Gibbon Experience, Houay Xai, Laos





I took a taxi for 100 baht to Bus Station 2, and paid 220 baht for the bus to Borneo, Laos. For the border you need $35 USD and 1 passport photos; the form you fill out there.

I shared a tuk tuk from the Bodeo bus station with a Swiss German family to the town of Houay Xai where the Gibbon Experience is located. Houay Xai is one street long with a few restaurants, run down guesthouses, delis, and one bar. The whole place is under developed.

I walked up and down the main road a few times looking for a decent guest house but they all looked horrible. There were a few written in lonely planet- one of them had no guests staying there, the other had a gang working and hanging out, and the third had this aggressive old lady who told me I wouldn’t die if I stayed there. There is one really nice hotel but that one is not in my budget at all. I quickly realized I couldn’t stay there for three nights before my tree house adventure so I went straight to the Gibbon office and asked to move my trip to the next day. Luckily a group had just gotten back so I followed them to where they were staying, Sabaydee Guesthouse. I’m paying 90,000 kip, approx. $11. Much steeper than I wanted but I know there were at least other expats near me now. The only expats in the town were there for the Gibbon Experience.

It’s my first non-dorm room. I had my own bedroom with a queen size bed and shower.
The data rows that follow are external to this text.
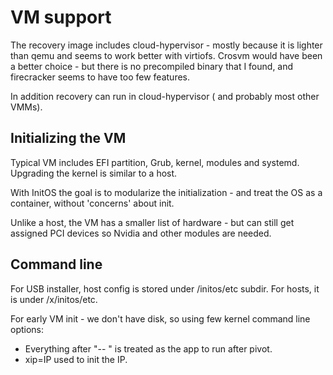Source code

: # VM support

The recovery image includes cloud-hypervisor - mostly because it is lighter than qemu and seems to work better with virtiofs. Crosvm
would have been a better choice - but there is no precompiled binary that I found, and firecracker seems to have too few features.

In addition recovery can run in cloud-hypervisor ( and probably most other VMMs).

## Initializing the VM

Typical VM includes EFI partition, Grub, kernel, modules and systemd. Upgrading the kernel is similar to a host. 

With InitOS the goal is to modularize the initialization - and 
treat the OS as a container, without 'concerns' about init.

Unlike a host, the VM has a smaller list of hardware - but can still get assigned PCI devices so Nvidia and other modules are 
needed. 

## Command line

For USB installer, host config is stored under /initos/etc subdir. 
For hosts, it is under /x/initos/etc.

For early VM init - we don't have disk, so using few kernel command line options:

- Everything after "-- " is treated as the app to run after pivot.
- xip=IP used to init the IP.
My window and one of the shared common areas right outside my door faces the Mekong River- amazing view. Also, Bar How?, the only bar in town, was right across the street.

I ate amazing rice and vegetable soup at Muang Ner Cafe, then headed across the street to Bar How? Met a group of guys who just got back from the Gibbon Experience and ended up chatting and playing cards with them until about 10:30pm. I ordered sandwiches from the woman who “has everything,” and eventually made my way back to the guest house. Hoped into my big bed and watched Laos cartoons before passing out.

I got to the Gibbon office at 8:30am. After a short safety video we took off on a 2 hour car ride. An hour through the countryside and an hour off-roading through the jungle. We were dropped off at a small village and split into two groups. My group had an older weird German guy, a guy from Holland, a guy from England, and a couple who just lived in Australia (she’s Irish and he’s Canadian.) Our guide’s name was Boon. His English was great considering he taught himself. He was 21 and had been working there for a year, and came from a village nearby.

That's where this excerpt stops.